Problem to solve ->
The answer must be a single number: how many lines in the entries hold the string "delays".

Saved data entries:
● ● ● ● ●
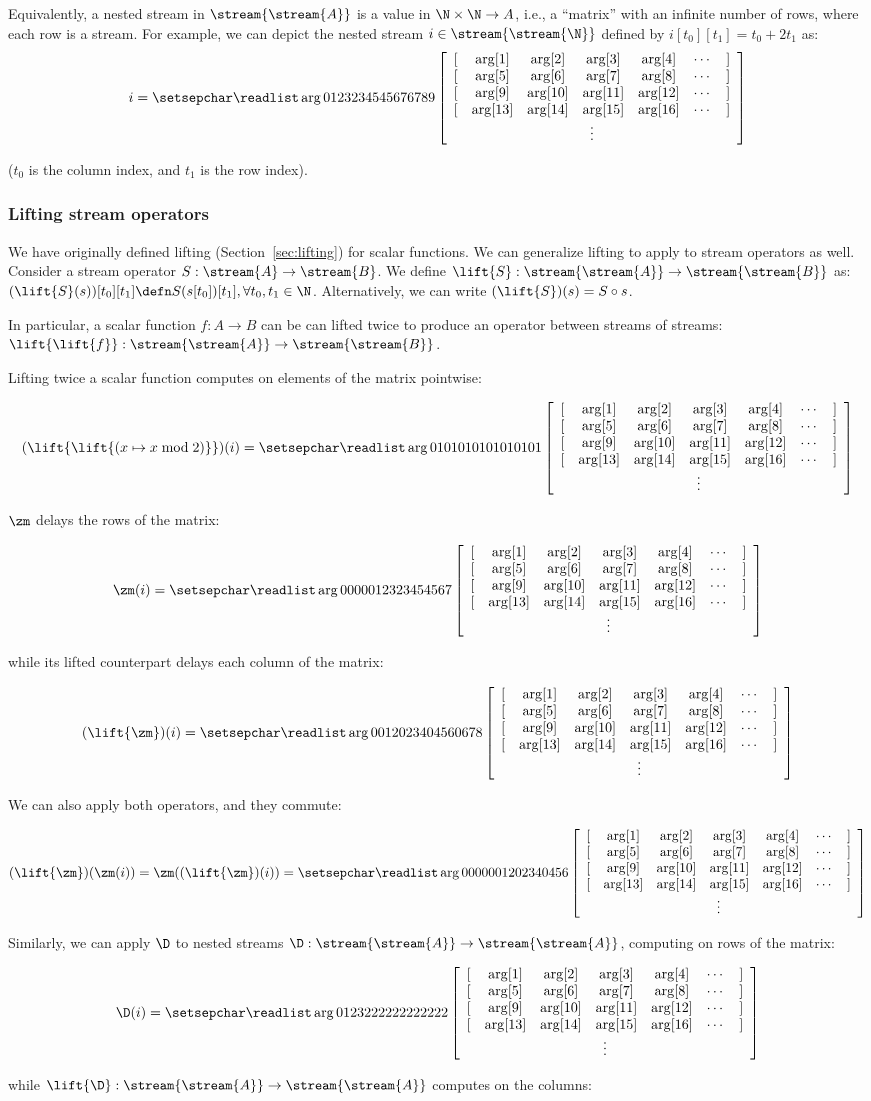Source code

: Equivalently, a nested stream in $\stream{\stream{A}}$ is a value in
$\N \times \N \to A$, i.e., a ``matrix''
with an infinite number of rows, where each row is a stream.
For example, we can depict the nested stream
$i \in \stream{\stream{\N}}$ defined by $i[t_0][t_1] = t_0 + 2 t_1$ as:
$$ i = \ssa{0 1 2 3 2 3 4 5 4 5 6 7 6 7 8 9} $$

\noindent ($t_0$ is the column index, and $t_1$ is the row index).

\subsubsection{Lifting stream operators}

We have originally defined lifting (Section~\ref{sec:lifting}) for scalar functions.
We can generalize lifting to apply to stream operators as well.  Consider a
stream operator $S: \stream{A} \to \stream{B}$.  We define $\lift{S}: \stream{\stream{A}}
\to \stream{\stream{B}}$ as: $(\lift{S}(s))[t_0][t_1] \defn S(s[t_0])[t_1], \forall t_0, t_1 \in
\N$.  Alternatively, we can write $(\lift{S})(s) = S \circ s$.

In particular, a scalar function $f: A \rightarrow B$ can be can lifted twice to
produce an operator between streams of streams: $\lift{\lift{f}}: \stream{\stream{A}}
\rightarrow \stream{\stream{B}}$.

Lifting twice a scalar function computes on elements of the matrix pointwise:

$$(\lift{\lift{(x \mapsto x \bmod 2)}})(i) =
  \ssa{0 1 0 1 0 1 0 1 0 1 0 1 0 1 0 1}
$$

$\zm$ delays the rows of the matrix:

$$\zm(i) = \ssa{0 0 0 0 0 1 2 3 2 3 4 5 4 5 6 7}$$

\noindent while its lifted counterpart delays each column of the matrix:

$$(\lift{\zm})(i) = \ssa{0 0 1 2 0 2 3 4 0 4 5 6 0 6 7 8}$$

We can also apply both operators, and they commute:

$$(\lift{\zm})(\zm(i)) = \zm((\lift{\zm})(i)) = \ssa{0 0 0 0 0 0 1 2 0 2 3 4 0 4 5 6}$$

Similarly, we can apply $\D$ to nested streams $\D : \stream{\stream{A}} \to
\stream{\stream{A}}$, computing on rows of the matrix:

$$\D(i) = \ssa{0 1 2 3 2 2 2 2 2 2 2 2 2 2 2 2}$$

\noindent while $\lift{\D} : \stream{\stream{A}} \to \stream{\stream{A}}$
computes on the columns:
● ● ● ● ●
Answer to this exercise ->
2